Exploration to Remain Subdued
Conventional exploration is likely to remain supressed despite firming oil prices. Exploration spend is likely to be around US$20-25 billion, with frontier exploration dominated by the major IOCs and larger NOCs. Areas with significant production, including offshore South America, and West Africa will continue to be important with deepwater areas accounting for around half of all new reserves.
On a less positive note, in 2022, more governments could initiate vetoes on exploration, but this seems unlikely to include countries with basins with substantial production and remaining prospectivity.
Since the war in Ukraine, the picture perhaps looks more positive for exploration, with energy security concerns driving a re-think on where energy should be sourced from. Will this mean a reprieve for the UKCS and other areas, with governments seeking to extract more indigenous resources, or will it simply drive faster more aggressive investment in renewables? These scenarios are not mutually exclusive.
Service Sector to Remain Under Pressure
The strongest service companies are already gearing up for the energy transition but the weaker ones, without the cash to invest in research, development and diversification will come under further stress. The seismic business which is still suffering from over capacity may see further company consolidation with more vessels being permanently taken out of circulation. Increased utilisation is required before the sector can exert price pressure.
Operators are expecting inflation of 5-10% in 2022, depending on the sector, and how much of this trickles down to the service companies will be determined by the pace of the increase in activity. Global supply chain disruption, labour costs/shortages and increasing commodity prices will be passed down to operators, but this is unlikely to support increased service sector profit margins.
The service sector has been decimated over the last 4-5 years with many skilled technical staff being forced or choosing to leave the industry altogether. This could also provide challenges in a rebound scenario.

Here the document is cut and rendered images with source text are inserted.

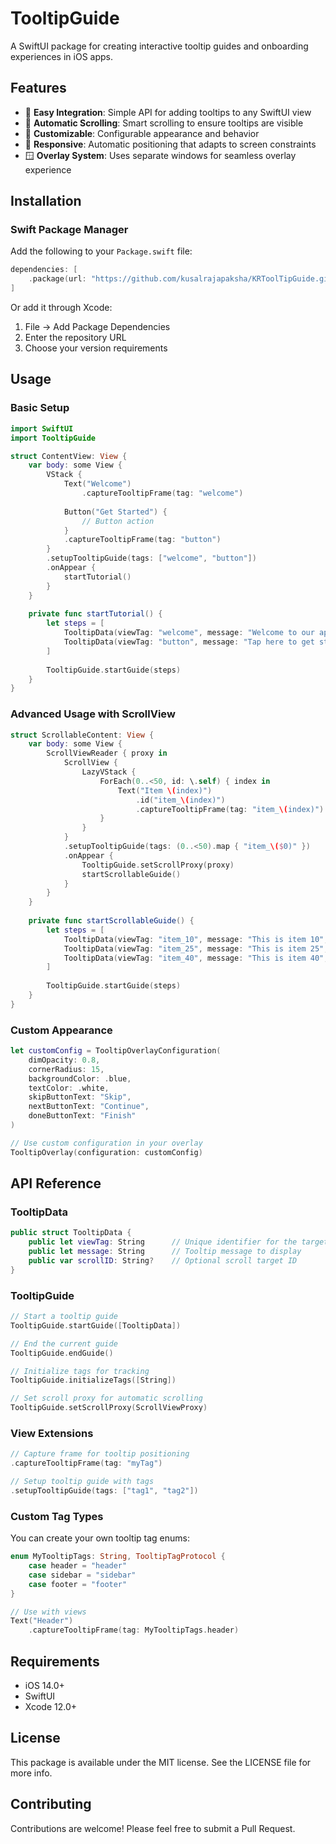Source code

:# TooltipGuide

A SwiftUI package for creating interactive tooltip guides and onboarding experiences in iOS apps.

## Features

- 🎯 **Easy Integration**: Simple API for adding tooltips to any SwiftUI view
- 🔄 **Automatic Scrolling**: Smart scrolling to ensure tooltips are visible
- 🎨 **Customizable**: Configurable appearance and behavior
- 📱 **Responsive**: Automatic positioning that adapts to screen constraints
- 🪟 **Overlay System**: Uses separate windows for seamless overlay experience

## Installation

### Swift Package Manager

Add the following to your `Package.swift` file:

```swift
dependencies: [
    .package(url: "https://github.com/kusalrajapaksha/KRToolTipGuide.git", from: "1.0.0")
]
```

Or add it through Xcode:
1. File → Add Package Dependencies
2. Enter the repository URL
3. Choose your version requirements

## Usage

### Basic Setup

```swift
import SwiftUI
import TooltipGuide

struct ContentView: View {
    var body: some View {
        VStack {
            Text("Welcome")
                .captureTooltipFrame(tag: "welcome")
            
            Button("Get Started") {
                // Button action
            }
            .captureTooltipFrame(tag: "button")
        }
        .setupTooltipGuide(tags: ["welcome", "button"])
        .onAppear {
            startTutorial()
        }
    }
    
    private func startTutorial() {
        let steps = [
            TooltipData(viewTag: "welcome", message: "Welcome to our app!"),
            TooltipData(viewTag: "button", message: "Tap here to get started")
        ]
        
        TooltipGuide.startGuide(steps)
    }
}
```

### Advanced Usage with ScrollView

```swift
struct ScrollableContent: View {
    var body: some View {
        ScrollViewReader { proxy in
            ScrollView {
                LazyVStack {
                    ForEach(0..<50, id: \.self) { index in
                        Text("Item \(index)")
                            .id("item_\(index)")
                            .captureTooltipFrame(tag: "item_\(index)")
                    }
                }
            }
            .setupTooltipGuide(tags: (0..<50).map { "item_\($0)" })
            .onAppear {
                TooltipGuide.setScrollProxy(proxy)
                startScrollableGuide()
            }
        }
    }
    
    private func startScrollableGuide() {
        let steps = [
            TooltipData(viewTag: "item_10", message: "This is item 10", scrollID: "item_10"),
            TooltipData(viewTag: "item_25", message: "This is item 25", scrollID: "item_25"),
            TooltipData(viewTag: "item_40", message: "This is item 40", scrollID: "item_40")
        ]
        
        TooltipGuide.startGuide(steps)
    }
}
```

### Custom Appearance

```swift
let customConfig = TooltipOverlayConfiguration(
    dimOpacity: 0.8,
    cornerRadius: 15,
    backgroundColor: .blue,
    textColor: .white,
    skipButtonText: "Skip",
    nextButtonText: "Continue",
    doneButtonText: "Finish"
)

// Use custom configuration in your overlay
TooltipOverlay(configuration: customConfig)
```

## API Reference

### TooltipData

```swift
public struct TooltipData {
    public let viewTag: String      // Unique identifier for the target view
    public let message: String      // Tooltip message to display
    public var scrollID: String?    // Optional scroll target ID
}
```

### TooltipGuide

```swift
// Start a tooltip guide
TooltipGuide.startGuide([TooltipData])

// End the current guide
TooltipGuide.endGuide()

// Initialize tags for tracking
TooltipGuide.initializeTags([String])

// Set scroll proxy for automatic scrolling
TooltipGuide.setScrollProxy(ScrollViewProxy)
```

### View Extensions

```swift
// Capture frame for tooltip positioning
.captureTooltipFrame(tag: "myTag")

// Setup tooltip guide with tags
.setupTooltipGuide(tags: ["tag1", "tag2"])
```

### Custom Tag Types

You can create your own tooltip tag enums:

```swift
enum MyTooltipTags: String, TooltipTagProtocol {
    case header = "header"
    case sidebar = "sidebar"
    case footer = "footer"
}

// Use with views
Text("Header")
    .captureTooltipFrame(tag: MyTooltipTags.header)
```

## Requirements

- iOS 14.0+
- SwiftUI
- Xcode 12.0+

## License

This package is available under the MIT license. See the LICENSE file for more info.

## Contributing

Contributions are welcome! Please feel free to submit a Pull Request.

Carbon Capture and Storage (CCS) Will Mature
Proposed projects in Indonesia and Qatar are expected to be sanctioned. Santos’ plan to turn Bayu-Undan into a CCS hub will progress and TotalEnergies’ Papua LNG redesign will facilitate CO2 injection from the start of operations. Sizeable hub developments could be authorised for the first time in Europe, and a proliferation of new global project proposals will emerge, driven by government policy and investor pressure
Oil and gas operators and service companies will continue to diversify to exploit emerging areas such as renewables, CCUS and hydrogen storage. Keeping options open for the future, operators will want to retain their diminished technical expertise but will apply their skills to new areas. Some oil and gas operators will focus on developments with low carbon footprints such as Kistos’s Q10-A development, off the Dutch coast which demonstrates how it is possible to secure and develop European gas resources from a mature area with minimal carbon footprint.
Diversification of energy sources will continue but one consequence of the war in Ukraine is that upstream oil and gas spending is now estimated by Rystad Energy to increase by ~ 15% (which equates to over US $140 billion – compared to 2021) as global producers increase investment budgets to boost production. Recent statements and energy plans announced by some Government officials such as the UK’s Kwasi Kwarteng (Secretary of State for Business, Energy and Industrial Strategy), admit that domestic oil and gas production will have to continue for at least a few decades. Obvious one might think, but now a more public admission of the reality of the energy transition.